The Iranians have had their fun, propping up proxies like Hamas, which has now been utterly smashed, and Hezbollah, which is getting hammered daily, while the regime scrambles with yet another new Ayatollah and goodness knows how many replacement government ministers, as Israel cuts through their ranks like a hot knife through butter. It's our turn now to flex our muscles, and there'll be no more turns after this, because they'll be finished once and for all.


Highlighting the regime's utter hypocrisy, Muslim countries all around Iran are striking back hard now, after the regime apologised for earlier attacks on their soil, only to immediately resume bombing them without a shred of remorse.


Iranian President Masoud Pezeshkian threatened on Sunday to step up attacks on American targets across the Middle East. He appeared to backtrack from conciliatory comments toward his Gulf neighbours on Saturday. Those comments, in which he apologised for attacks on their soil, were quickly contradicted by Iranian hard-liners.


In Lebanon, Israeli strikes pushed the death toll to above 300 after Israel ordered tens of thousands to evacuate ahead of an offensive aimed at stamping out the Iran-backed militant group Hezbollah.
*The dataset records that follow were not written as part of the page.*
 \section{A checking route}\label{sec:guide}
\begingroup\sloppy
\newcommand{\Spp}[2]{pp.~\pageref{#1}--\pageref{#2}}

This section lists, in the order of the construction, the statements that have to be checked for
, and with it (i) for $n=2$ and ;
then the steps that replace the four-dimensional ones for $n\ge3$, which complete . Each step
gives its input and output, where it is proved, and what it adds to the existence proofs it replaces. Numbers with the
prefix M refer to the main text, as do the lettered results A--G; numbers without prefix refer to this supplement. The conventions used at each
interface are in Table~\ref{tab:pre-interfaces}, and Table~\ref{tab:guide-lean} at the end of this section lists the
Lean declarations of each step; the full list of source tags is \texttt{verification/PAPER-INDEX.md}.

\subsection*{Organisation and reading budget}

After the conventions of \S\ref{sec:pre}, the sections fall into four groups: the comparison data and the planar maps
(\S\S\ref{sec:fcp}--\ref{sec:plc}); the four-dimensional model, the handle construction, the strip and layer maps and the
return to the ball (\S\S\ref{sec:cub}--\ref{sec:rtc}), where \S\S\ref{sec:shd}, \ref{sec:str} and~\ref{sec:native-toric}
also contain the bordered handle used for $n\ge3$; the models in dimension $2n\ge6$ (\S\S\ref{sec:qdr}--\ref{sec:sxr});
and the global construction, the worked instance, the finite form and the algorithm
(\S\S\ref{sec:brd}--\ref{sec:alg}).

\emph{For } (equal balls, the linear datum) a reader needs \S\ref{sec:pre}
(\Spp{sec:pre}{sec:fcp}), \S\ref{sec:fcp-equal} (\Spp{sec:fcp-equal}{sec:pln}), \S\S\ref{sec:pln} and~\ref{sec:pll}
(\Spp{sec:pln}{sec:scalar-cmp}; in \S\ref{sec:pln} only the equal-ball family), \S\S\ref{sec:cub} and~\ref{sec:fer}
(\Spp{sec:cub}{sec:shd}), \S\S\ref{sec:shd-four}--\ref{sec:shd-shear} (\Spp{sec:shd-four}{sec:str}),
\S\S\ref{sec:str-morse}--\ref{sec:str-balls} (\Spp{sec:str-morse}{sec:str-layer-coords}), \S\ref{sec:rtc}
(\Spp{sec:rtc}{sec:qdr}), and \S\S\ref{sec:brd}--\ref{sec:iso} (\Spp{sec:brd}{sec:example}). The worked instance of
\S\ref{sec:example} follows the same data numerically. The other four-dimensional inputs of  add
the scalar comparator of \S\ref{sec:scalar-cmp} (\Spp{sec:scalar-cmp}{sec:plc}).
The war, which Israel and the United States launched with airstrikes on Feb. 28, has so far killed at least 1,230 people in Iran, more than 300 in Lebanon and about a dozen in Israel, according to officials. Six U.S. troops have also been killed.


The conflict has rattled global markets, disrupted air travel and left Iran's leadership weakened by hundreds of Israeli and American airstrikes.
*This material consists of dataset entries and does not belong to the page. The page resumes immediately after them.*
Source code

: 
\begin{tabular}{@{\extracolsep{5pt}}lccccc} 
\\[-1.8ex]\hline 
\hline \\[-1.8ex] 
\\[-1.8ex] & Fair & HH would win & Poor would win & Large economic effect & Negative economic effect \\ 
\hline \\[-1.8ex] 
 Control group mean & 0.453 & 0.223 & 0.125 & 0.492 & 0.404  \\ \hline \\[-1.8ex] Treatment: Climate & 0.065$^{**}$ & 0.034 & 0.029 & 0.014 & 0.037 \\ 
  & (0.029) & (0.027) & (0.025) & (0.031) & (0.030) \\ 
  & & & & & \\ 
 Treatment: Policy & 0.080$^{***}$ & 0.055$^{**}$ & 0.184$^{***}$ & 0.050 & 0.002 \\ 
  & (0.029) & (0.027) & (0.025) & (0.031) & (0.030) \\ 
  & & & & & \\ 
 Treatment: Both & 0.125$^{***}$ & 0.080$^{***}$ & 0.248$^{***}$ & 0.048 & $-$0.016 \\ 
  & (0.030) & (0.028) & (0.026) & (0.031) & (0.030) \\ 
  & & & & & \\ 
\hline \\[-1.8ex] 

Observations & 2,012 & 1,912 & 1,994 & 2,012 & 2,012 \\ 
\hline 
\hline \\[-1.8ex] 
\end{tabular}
Mohammad Bagher Qalibaf, the speaker of Iran's parliament, said on Sunday that the war's effect on the oil industry would continue to spiral, warning it could soon become harder to both produce and sell oil.
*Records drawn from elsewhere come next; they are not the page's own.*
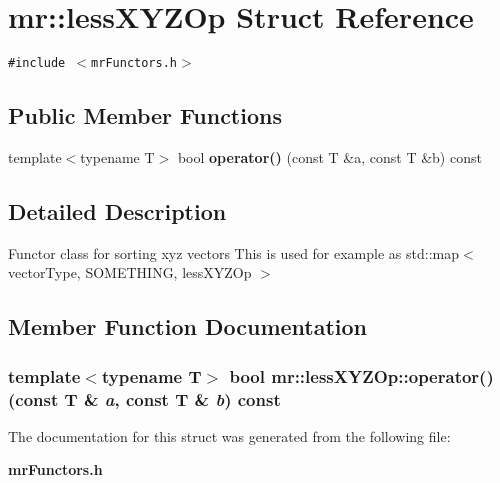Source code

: \section{mr::less\-XYZOp Struct Reference}
\label{structmr_1_1lessXYZOp}
{\tt \#include $<$mr\-Functors.h$>$}

\subsection*{Public Member Functions}
\begin{CompactItemize}
\item 
template$<$typename T$>$ bool {\bf operator()} (const T \&a, const T \&b) const 
\end{CompactItemize}


\subsection{Detailed Description}
Functor class for sorting xyz vectors This is used for example as std::map$<$ vector\-Type, SOMETHING, less\-XYZOp $>$ 



\subsection{Member Function Documentation}
\subsubsection{\setlength{\rightskip}{0pt plus 5cm}template$<$typename T$>$ bool mr::less\-XYZOp::operator() (const T \& {\em a}, const T \& {\em b}) const\hspace{0.3cm}{\tt  [inline]}}\label{structmr_1_1lessXYZOp_a0}




The documentation for this struct was generated from the following file:\begin{CompactItemize}
\item 
{\bf mr\-Functors.h}\end{CompactItemize}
Some regional producers, including in Iraq, have already curbed output amid dangers in the Strait of Hormuz.


When we are attacked, we have no choice but to respond. The more pressure they impose on us, the stronger our response will naturally be, Pezeshkian said in video comments Sunday. Our Iran, our country, will not bow easily in the face of bullying, oppression or aggression, and it never has.


The remarks, starkly different in tone, came a day after Pezeshkian said Iran regretted regional concerns caused by Iranian strikes and urged neighbouring states not to take part in U.S. and Israeli attacks against Iran.


While multiple Gulf states reported intercepting more incoming missiles and drones from Iran, Pezeshkian said the country wasn't looking to battle them and accused the U.S. of trying to pit countries against one another.


Iranian hard-liners quickly contradicted those remarks. Judiciary chief Gholam Hossein Mohseni-Ejei wrote on X, the geography of some countries in the region, both overtly and covertly, is in the hands of the enemy, and those points are used against our country in acts of aggression. Intense attacks on these targets will continue.


Mohseni-Ejei and Pezeshkian are part of a three-member leadership council that has overseen Iran since an earlier strike killed Supreme Leader Ayatollah Ali Khamenei.


Pezeshkian's remarks Sunday reinforced pledges that Iran would not surrender despite U.S. and Israeli threats, with U.S. President Donald Trump and Israeli Prime Minister Benjamin Netanyahu saying their aim remains the replacement of Iran's leaders.


We're not looking to settle, Trump told reporters Saturday aboard Air Force One. They'd like to settle. We're not looking to settle.